According to the researchers, recent evidence suggests that children do indeed explore more than a grown-up human. This means, children tend to perform higher amounts of learning than an adult. The generalisation and rapid learning resulting from children’s exploration is indeed in contrast with what modern RL agents exhibit.
There are three main reasons for comparing children’s behaviour with an RL agent. They are mentioned below: –
- Ecological Validity: According to the researchers, one crucial reason for gathering data from children and RL agents in the same environment is that it helps the reinforcement learning agents to be evaluated in a more ecologically valid setting, contrasting to the grid world-like settings, 2D Atari games, among others.
- Controlled Comparisons: Comparing children directly to reinforcement learning agents aim to provide a standard baseline for the evaluation of agent behaviour and can assist in identifying areas of promising research in deep RL.
- Cognitive Modelling: In addition to the above two conditions, the direct comparisons in children and RL agents give strong direction in the development of new cognitive models of behaviour, furthering the “virtuous cycle” between cognitive science and AI.
The researchers presented a methodology based on DeepMind Lab for directly comparing child and RL agent behaviour in simulated exploration tasks. This allowed the researchers to precisely test questions about how children explore, how agents explore, and how and why they differ.
Further, using this methodology, the researchers proposed two candidate experiments designed to test key qualitative predictions of different exploration algorithms with respect to what is known about children’s exploration behaviour in other domains.
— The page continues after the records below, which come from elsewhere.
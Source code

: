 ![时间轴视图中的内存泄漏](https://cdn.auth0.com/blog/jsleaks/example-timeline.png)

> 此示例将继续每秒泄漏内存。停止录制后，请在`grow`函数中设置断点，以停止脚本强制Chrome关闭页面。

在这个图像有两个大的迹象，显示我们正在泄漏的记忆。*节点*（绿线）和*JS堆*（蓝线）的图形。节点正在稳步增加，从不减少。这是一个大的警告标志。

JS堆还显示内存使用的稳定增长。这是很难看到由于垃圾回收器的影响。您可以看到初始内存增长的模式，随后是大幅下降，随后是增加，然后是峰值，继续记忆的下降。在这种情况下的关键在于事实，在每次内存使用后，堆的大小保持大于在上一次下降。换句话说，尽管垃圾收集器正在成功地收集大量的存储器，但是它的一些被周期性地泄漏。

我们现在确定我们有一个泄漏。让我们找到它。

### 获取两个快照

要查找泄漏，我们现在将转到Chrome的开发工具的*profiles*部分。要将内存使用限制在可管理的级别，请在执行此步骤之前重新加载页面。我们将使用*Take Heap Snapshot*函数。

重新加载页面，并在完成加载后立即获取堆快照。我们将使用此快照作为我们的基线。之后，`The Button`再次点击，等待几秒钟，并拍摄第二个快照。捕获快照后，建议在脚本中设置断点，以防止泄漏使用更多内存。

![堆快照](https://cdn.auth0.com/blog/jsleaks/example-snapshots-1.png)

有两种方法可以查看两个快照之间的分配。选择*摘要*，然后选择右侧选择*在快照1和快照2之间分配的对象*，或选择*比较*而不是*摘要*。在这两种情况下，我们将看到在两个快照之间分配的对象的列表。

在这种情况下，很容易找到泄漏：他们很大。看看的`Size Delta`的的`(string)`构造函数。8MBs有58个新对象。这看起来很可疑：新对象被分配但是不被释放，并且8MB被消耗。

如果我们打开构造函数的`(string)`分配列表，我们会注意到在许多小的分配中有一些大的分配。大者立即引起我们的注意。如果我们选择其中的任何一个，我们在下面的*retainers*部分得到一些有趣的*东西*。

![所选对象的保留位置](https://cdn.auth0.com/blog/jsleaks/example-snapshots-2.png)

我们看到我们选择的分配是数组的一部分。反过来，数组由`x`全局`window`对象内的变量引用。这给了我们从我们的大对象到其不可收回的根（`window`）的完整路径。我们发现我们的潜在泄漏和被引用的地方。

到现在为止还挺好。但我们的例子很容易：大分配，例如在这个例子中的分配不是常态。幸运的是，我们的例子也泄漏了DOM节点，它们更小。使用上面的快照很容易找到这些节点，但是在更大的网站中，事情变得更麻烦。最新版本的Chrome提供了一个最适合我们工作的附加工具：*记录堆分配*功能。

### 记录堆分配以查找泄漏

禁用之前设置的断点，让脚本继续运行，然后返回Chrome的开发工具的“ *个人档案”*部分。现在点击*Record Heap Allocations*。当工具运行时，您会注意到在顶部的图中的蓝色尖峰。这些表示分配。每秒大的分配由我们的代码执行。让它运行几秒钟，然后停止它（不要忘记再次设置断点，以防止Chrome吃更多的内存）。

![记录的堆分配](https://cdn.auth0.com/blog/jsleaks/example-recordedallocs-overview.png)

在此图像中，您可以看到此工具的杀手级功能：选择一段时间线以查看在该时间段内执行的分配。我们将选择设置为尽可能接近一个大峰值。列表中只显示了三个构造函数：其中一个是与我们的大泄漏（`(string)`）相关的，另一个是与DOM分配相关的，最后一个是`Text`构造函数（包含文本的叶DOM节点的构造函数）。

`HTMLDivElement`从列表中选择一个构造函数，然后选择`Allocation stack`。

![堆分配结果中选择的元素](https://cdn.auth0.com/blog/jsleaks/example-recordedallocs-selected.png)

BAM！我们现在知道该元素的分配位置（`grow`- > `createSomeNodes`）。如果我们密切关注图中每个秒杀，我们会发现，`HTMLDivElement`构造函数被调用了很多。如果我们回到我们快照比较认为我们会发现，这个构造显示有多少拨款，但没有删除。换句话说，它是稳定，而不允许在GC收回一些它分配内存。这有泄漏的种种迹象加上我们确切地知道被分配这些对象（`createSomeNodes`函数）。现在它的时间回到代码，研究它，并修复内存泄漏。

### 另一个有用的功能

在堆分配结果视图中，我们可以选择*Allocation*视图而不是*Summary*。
The two experiments are free versus goal-directed exploration and sparse versus dense rewards. These experiments have been validated on queries such as how much children and agents are willing to explore, whether free versus goal-directed exploration strategies differ and how the reward shaping affects exploration.
How It Works
DeepMind Lab is a learning environment, based on the Quake game engine, that provides a suite of challenging 3D navigation and puzzle-solving tasks for learning agents. The researchers proposed a unified environment with tasks for training and evaluating both humans and agents.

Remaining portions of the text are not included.